So there we were, 3am, on our way home from an evening on the other side of town, trying to escape the brutally tourist-oriented French Quarter, beyond which few wander. It’s a city mesmerizing and vulgar all at once. There’s a life and buzz which lasts well into the night. But step a block out of Lonely Planet proscribed lines and you’re in trouble.

You’re amidst shady characters, depravity and poverty, the like of which you thought belonged in another world. We’d ventured there once during a rare trip into daylight hours. We’d wanted to explore those infamous New Orleans cemeteries, where they intern the bodies above ground because the city lies so prone to flooding.

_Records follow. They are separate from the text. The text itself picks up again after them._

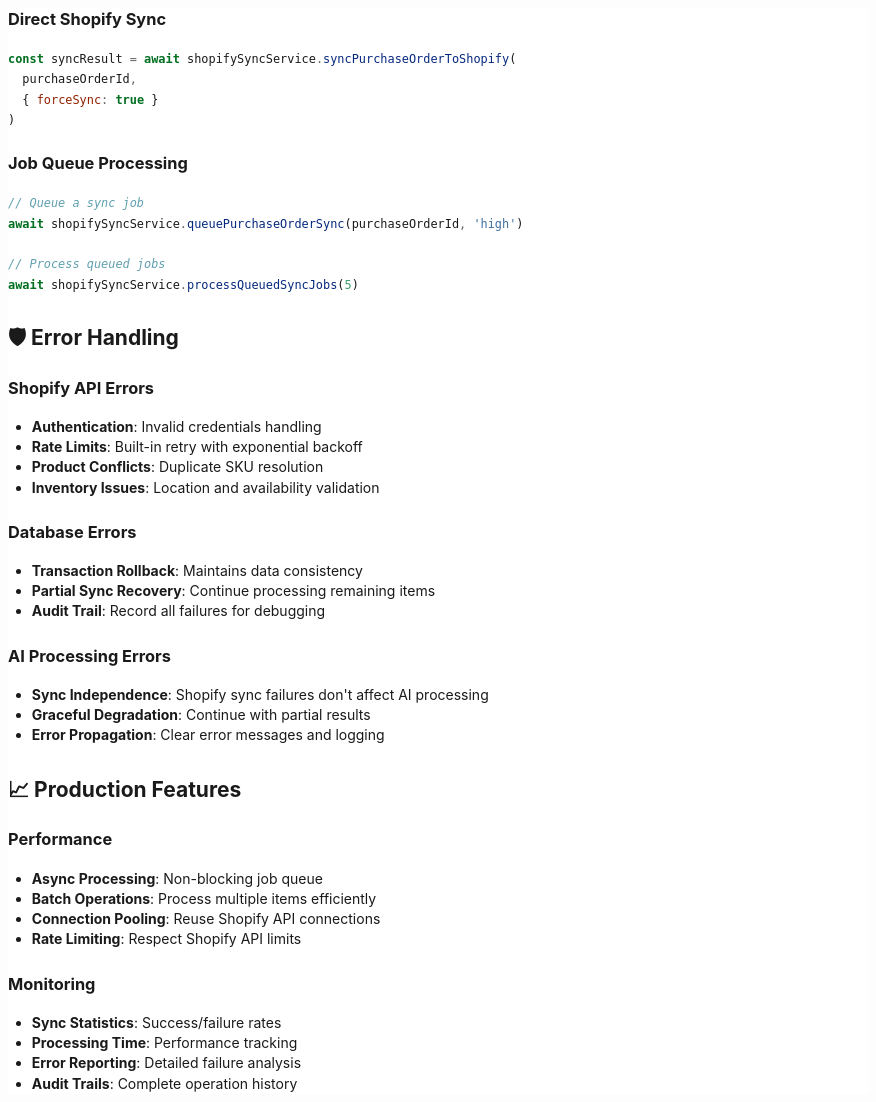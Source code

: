 ### Direct Shopify Sync
```javascript
const syncResult = await shopifySyncService.syncPurchaseOrderToShopify(
  purchaseOrderId,
  { forceSync: true }
)
```

### Job Queue Processing
```javascript
// Queue a sync job
await shopifySyncService.queuePurchaseOrderSync(purchaseOrderId, 'high')

// Process queued jobs
await shopifySyncService.processQueuedSyncJobs(5)
```

## 🛡️ Error Handling

### Shopify API Errors
- **Authentication**: Invalid credentials handling
- **Rate Limits**: Built-in retry with exponential backoff
- **Product Conflicts**: Duplicate SKU resolution
- **Inventory Issues**: Location and availability validation

### Database Errors
- **Transaction Rollback**: Maintains data consistency
- **Partial Sync Recovery**: Continue processing remaining items
- **Audit Trail**: Record all failures for debugging

### AI Processing Errors
- **Sync Independence**: Shopify sync failures don't affect AI processing
- **Graceful Degradation**: Continue with partial results
- **Error Propagation**: Clear error messages and logging

## 📈 Production Features

### Performance
- **Async Processing**: Non-blocking job queue
- **Batch Operations**: Process multiple items efficiently
- **Connection Pooling**: Reuse Shopify API connections
- **Rate Limiting**: Respect Shopify API limits

### Monitoring
- **Sync Statistics**: Success/failure rates
- **Processing Time**: Performance tracking
- **Error Reporting**: Detailed failure analysis
- **Audit Trails**: Complete operation history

Houses seem decrepit out here, shady characters line street corners, and a beasting, hooded hulk of a man appears to be following us. We go into a petrol station to lose him. We don’t. He wanders in and asks for money. You don’t mess with him. You’re in another world, and you give the man some money. That was another day, and we hot-stepped it back to the sheltered safety of the French Quarter.

Back to the night, 3am, on our way home. There are three of us. I’m strolling a fair way ahead, on my own, oblivious to the dark character, homeless, leaning ragged against a wall on a street half a mile away from our hotel.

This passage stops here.